2. Intent and Prioritization of strategic elements: Organization’s objectives and goals realignment with board of directors and critical stakeholders.

3. People Change Management: Understanding and guiding people-process equations across the organization is usually a top down approach. This is interdependent of a strong communication process and teamwork. It makes people realize the benefits of change. Change is not easy in the people dimension. It is not always practical to realize 100 percent buy throughout the organization. Sometimes ruthless execution of priorities would be required to realize necessary results.

4. Ability to work across silos in the organization: Interconnectedness of roles and responsibilities, creation of shared goals and responsibilities, shared KPIs, etc.

5. Qualification, Quantification and Realization of benefits to all stakeholders via building a strong communication process and incorporation of a feedback channel.
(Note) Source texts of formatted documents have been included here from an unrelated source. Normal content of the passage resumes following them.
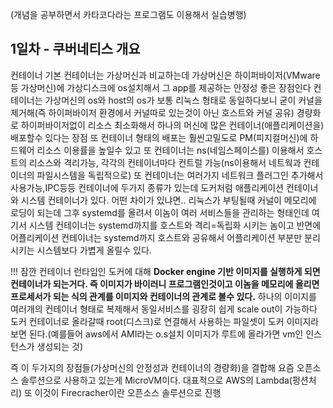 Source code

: (개념을 공부하면서 카타코다라는 프로그램도 이용해서 실습병행)
## 1일차 - 쿠버네티스 개요

컨테이너 기본
컨테이너는 가상머신과 비교하는데 가상머신은 하이퍼바이저(VMware등 가상머신)에 가상디스크에 os설치해서 그 app를 제공하는 안정성 좋은 장점인다
컨테이너는 가상머신의 os와 host의 os가 보통 리눅스 형태로 동일하다보니 굳이 커널을 제거해(즉 하이퍼바이저 환경에서 커널따로 있는것이 아닌 호스트와 커널 공유)
경량화로 하이퍼바이저없이 리소스 최소화해서 
하나의 머신에 많은 컨테이너(애플리케이션을) 배포할수 있다는 장점 또 컨테이너 형태의 배포는 훨씬고밀도로 PM(피지컬머신)에 하드웨어 리소스 이용률을 높일수 있고
또 컨테이너는 ns(네임스페이스를) 이용해서 호스트의 리소스와 격리가능, 각각의 컨테이너마다 컨트럴 가능(ns이용해서 네트웍과 컨테이너의 파일시스템을 독립적으로) 
또 컨테이너는 여러가지 네트워크 플러그인 추가해서 사용가능,IPC등등
컨테이너에 두가지 종류가 있는데 도커처럼 애플리케이션 컨테이너와 시스템 컨테이너가 있다. 어떤 차이가 있냐면..
리눅스가 부팅될때 커널이 메모리에 로딩이 되는데 그후 systemd를 올려서 이놈이 여러 서비스들을 관리하는 형태인데 여기서 시스템 컨테이너는 systemd까지를 호스트와 격리=독립화 시키는
놈이고 반면에 어플리케이션 컨테이너는 systemd까지 호스트와 공유해서 어플리케이션 부분만 분리시키는 시스템보다 가볍게 올릴수 있다.

!!! 잠깐 컨테이너 런타임인 도커에 대해
**Docker engine 기반 이미지를 실행하게 되면 컨테이너가 되는거다. 즉 이미지가 바이러니 프로그램인것이고 이놈을 메모리에 올리면 프로세서가 되는 식의 관계를 이미지와 컨테이너의
관계로 볼수 있다.** 하나의 이미지를 여러개의 컨테이너 형태로 복제해서 동일서비스를 굉장히 쉽게 scale out이 가능하다
도커 컨테이너로 올라갈때 root(디스크)로 연결해서 사용하는 파일셋이 도커 이미지라 보면 된다.(예를들어 aws에서 AMI라는 o.s설치 이미지가 루트에 올라가면 vm인 인스턴스가 생성되는 것)

즉 이 두가지의 장점들(가상머신의 안정성과 컨테이너의 경량화)을 결합해 요즘 오픈소스 솔루션으로 사용하고 있는게 MicroVM이다. 대표적으로 AWS의 Lambda(펑션처리)
또 이것이 Firecracher이란 오픈소스 솔루션으로 진행
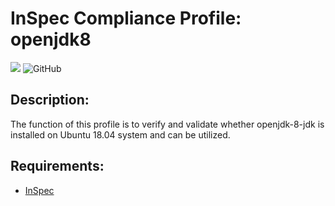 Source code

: # InSpec Compliance Profile: openjdk8

[![](https://github.com/darkwizard242/inspec-openjdk8/workflows/inspec-openjdk-8-jdk-build/badge.svg)](https://github.com/darkwizard242/inspec-openjdk-8-jdk/actions) ![GitHub](https://img.shields.io/github/license/darkwizard242/inspec-openjdk-8-jdk)

## Description:

The function of this profile is to verify and validate whether openjdk-8-jdk is installed on Ubuntu 18.04 system and can be utilized.

## Requirements:

- [InSpec](https://github.com/chef/inspec)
This means that uncertainties, risks and changes are factored into each incremental step and broader objectives. It also means that a digital transformation comes with agile possibilities to change course, thanks to intermediate checks, balances and the ability of continuous improvement or change. 


To understand digital transformation, it’s key to put people and processes above technology, even if technology is a change agent. A CXO needs to understand customer-centricity. A CEO needs to know about many parts of business process reengineering, cybersecurity, IT and more. The “digital culture” is neither start nor essence of digital transformation. It is about responding to the changes that digital technologies have caused and will continue to cause.

In the end, the approach required is one of continuous optimization, holistic improvement and a focus on what people need, that is far beyond just the “digital context”.